Dopo le stragi, l'assalto alle libertà?

di Paolo De Andreis. Occhi aperti, il momento è drammatico ed è facile lasciarsi andare alla tentazione del controllo. Una tentazione che bisogna allontanare, checché ne dica un commissario italiano alle TLC
di Paolo De Andreis. Occhi aperti, il momento è drammatico ed è facile lasciarsi andare alla tentazione del controllo. Una tentazione che bisogna allontanare, checché ne dica un commissario italiano alle TLC


Roma – Il timore che i sanguinosi attentati di New York e Washington potessero avere ripercussioni sulle libertà digitali lo hanno provato tutti, subito dopo quei terribili eventi, o almeno tutti coloro che ricordano cosa è avvenuto storicamente in occasioni così perigliose. Ed è un timore che di giorno in giorno, da quei momenti drammatici, va materializzandosi. Anche qui da noi, anche in Italia, dove si inizia a parlare di “obblighi necessari”.

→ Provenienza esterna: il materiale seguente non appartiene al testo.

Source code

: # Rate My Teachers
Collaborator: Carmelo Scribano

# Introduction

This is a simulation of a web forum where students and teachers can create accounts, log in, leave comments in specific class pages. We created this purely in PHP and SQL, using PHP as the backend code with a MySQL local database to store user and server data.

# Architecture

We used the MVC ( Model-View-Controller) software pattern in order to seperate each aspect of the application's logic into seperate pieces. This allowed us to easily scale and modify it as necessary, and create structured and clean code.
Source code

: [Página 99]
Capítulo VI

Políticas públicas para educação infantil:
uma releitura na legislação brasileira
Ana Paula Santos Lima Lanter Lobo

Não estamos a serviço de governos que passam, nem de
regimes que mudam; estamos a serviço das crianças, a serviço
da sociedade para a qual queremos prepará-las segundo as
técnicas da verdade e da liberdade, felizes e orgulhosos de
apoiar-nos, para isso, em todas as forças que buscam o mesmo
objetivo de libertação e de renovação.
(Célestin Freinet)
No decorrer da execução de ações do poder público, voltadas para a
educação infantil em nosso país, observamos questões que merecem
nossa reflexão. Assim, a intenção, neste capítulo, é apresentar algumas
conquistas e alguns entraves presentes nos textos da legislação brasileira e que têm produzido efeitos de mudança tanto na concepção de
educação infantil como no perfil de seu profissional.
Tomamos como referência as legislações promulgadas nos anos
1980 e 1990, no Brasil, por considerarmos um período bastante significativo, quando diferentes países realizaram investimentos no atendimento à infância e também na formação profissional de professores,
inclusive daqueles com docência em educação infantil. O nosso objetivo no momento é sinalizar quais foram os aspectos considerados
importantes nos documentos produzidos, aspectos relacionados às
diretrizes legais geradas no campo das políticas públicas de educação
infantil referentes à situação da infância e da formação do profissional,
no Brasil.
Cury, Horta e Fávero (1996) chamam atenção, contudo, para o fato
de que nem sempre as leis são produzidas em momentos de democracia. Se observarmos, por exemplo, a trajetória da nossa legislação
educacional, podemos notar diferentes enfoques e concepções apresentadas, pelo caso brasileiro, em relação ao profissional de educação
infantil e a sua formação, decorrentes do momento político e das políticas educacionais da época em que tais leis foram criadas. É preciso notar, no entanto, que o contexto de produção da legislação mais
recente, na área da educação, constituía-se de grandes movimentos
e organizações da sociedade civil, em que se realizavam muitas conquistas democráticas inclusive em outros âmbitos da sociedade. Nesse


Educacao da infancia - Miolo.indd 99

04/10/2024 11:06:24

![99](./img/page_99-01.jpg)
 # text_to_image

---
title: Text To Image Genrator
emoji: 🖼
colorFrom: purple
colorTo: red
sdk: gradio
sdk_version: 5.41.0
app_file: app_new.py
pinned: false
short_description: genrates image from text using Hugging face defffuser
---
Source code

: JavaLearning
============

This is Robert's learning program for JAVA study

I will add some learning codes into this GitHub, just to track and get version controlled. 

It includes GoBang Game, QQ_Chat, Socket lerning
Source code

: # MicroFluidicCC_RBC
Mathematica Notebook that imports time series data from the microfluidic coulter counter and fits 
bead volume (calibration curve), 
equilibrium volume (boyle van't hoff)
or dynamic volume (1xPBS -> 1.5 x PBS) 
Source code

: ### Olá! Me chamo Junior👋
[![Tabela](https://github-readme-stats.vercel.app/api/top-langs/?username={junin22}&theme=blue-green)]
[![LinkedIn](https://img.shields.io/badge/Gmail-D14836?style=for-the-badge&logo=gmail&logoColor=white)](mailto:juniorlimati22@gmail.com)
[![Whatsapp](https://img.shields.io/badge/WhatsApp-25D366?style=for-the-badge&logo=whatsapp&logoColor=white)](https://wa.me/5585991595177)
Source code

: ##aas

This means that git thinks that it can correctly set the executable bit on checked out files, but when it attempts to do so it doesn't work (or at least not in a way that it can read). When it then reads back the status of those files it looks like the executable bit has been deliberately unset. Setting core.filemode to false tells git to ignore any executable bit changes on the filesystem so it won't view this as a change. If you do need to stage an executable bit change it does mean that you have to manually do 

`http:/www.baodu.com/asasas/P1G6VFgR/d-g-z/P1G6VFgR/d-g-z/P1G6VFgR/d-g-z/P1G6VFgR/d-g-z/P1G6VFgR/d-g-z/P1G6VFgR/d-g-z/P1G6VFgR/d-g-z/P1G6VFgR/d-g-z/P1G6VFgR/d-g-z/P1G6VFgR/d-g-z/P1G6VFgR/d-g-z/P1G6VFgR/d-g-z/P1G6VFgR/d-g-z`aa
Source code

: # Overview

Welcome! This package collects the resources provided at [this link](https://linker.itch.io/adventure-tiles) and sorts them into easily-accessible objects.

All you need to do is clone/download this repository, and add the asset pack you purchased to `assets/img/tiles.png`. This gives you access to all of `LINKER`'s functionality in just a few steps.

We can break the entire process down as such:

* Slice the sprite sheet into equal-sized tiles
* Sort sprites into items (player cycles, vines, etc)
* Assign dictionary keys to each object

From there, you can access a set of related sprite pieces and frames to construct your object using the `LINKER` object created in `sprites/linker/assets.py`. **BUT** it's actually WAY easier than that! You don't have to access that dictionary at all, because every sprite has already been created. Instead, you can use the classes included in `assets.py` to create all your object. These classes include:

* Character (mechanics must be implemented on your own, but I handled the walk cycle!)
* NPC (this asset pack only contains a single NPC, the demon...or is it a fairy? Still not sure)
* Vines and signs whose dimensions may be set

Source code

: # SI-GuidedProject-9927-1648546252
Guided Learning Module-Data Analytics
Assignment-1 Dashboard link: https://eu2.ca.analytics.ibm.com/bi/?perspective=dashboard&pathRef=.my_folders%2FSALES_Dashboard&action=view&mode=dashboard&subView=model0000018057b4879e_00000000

Nelle scorse ore è arrivata la notizia secondo cui un Commissario dell’Autorità per le garanzie nelle comunicazioni italiana, Alessandro Luciano, ha sostenuto davanti ad una platea internazionale, a Tokyo, che anche al cyberspazio deve essere applicata “la necessità di restrizione di alcuni diritti e libertà fondamentali, propriamente giustificata e proporzionata in relazione a obiettivi di pubblica sicurezza”.

Una dichiarazione così forte, che in un attimo cancella il significato di anni di battaglie per conservare ad internet la sua dignità di nuovo e rivoluzionario medium che per questo va trattato in modo “nuovo”, arriva a meno di 24 ore da alcune significative operazioni dell’FBI. La polizia federale americana, totalmente impegnata sul fronte dell’anti-terrorismo in queste ore così drammatiche, sta infatti chiedendo ai provider di installare sistemi di intercettazione, come Carnivore, che consentono di monitorare il traffico internet che passa attraverso le strutture dei provider stessi. Finora si è “scontrata” solo con AOL che dichiara di non voler installare Carnivore, avendo dimostrato di poter consegnare dati sensibili richiesti dall’FBI praticamente all’istante.

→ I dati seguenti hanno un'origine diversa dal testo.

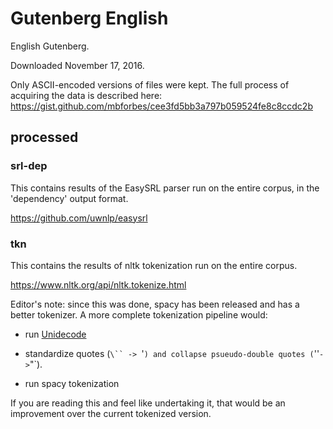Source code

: # Gutenberg English

English Gutenberg.

Downloaded November 17, 2016.

Only ASCII-encoded versions of files were kept. The full process of acquiring the data is described here:
https://gist.github.com/mbforbes/cee3fd5bb3a797b059524fe8c8ccdc2b

## processed

### srl-dep

This contains results of the EasySRL parser run on the entire corpus,
in the 'dependency' output format.

https://github.com/uwnlp/easysrl

### tkn

This contains the results of nltk tokenization run on the entire
corpus. 

https://www.nltk.org/api/nltk.tokenize.html

Editor's note: since this was done, spacy has been released and has a
better tokenizer. A more complete tokenization pipeline would:

- run [Unidecode](https://pypi.org/project/Unidecode/)

- standardize quotes (`\`` -> `'`) and collapse psueudo-double quotes
  (`''` -> `"`).

- run spacy tokenization

If you are reading this and feel like undertaking it, that would be an
improvement over the current tokenized version.

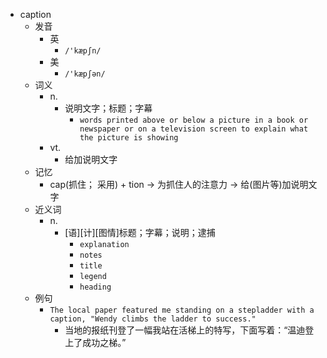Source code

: - caption
  - 发音
    - 英
      - `/'kæpʃn/`
    - 美
      - `/'kæpʃən/`
  - 词义
    - n.
      - 说明文字；标题；字幕
        - `words printed above or below a picture in a book or newspaper or on a television screen to explain what the picture is showing`
    - vt.
      - 给加说明文字
  - 记忆
    - cap(抓住； 采用) + tion → 为抓住人的注意力 → 给(图片等)加说明文字
  - 近义词
    - n.
      - [语][计][图情]标题；字幕；说明；逮捕
        - `explanation`
        - `notes`
        - `title`
        - `legend`
        - `heading`
  - 例句
    - `The local paper featured me standing on a stepladder with a caption, "Wendy climbs the ladder to success."`
      - 当地的报纸刊登了一幅我站在活梯上的特写，下面写着：“温迪登上了成功之梯。”

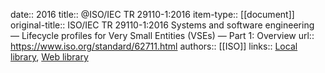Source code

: date:: 2016
title:: @ISO/IEC TR 29110-1:2016
item-type:: [[document]]
original-title:: ISO/IEC TR 29110-1:2016 Systems and software engineering — Lifecycle profiles for Very Small Entities (VSEs) — Part 1: Overview
url:: https://www.iso.org/standard/62711.html
authors:: [[ISO]]
links:: [Local library](zotero://select/library/items/E28M83V6), [Web library](https://www.zotero.org/users/6520516/items/E28M83V6)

Luciano da parte sua sembra indicare una strada chiarissima, insistendo che l’anonimato in rete si può tradurre in un ostacolo all’arresto di criminali. La soluzione indicata sembra obbligata, quella dell’autenticazione: si entra in rete solo se si è perfettamente riconoscibili e individuabili quantomeno dalle autorità di polizia.

Ergo: si vorrebbe piantare un perimetro di solidi paletti attorno all’affascinante neoanarchia elettronica del network globale, già circondato, affaticato dagli imponenti interessi commerciali di una net-economy che ha da lungo tempo superato l’economia delle infrastrutture di rete per inventarsi un dollaroso mondo cyber.

Una battuta di un uomo che sulla libertà ha costruito un tassello decisivo della storia della civiltà, Benjamin Franklin, e che ieri è stata riportata anche sui Forum di Punto Informatico, afferma con lampante chiarezza: “Chi è pronto a dar via le proprie libertà fondamentali per comprarsi briciole di temporanea sicurezza non merita né la libertà né la sicurezza” (“Those who would give up essential Liberty, to purchase a little temporary Safety, deserve neither Liberty nor Safety.”)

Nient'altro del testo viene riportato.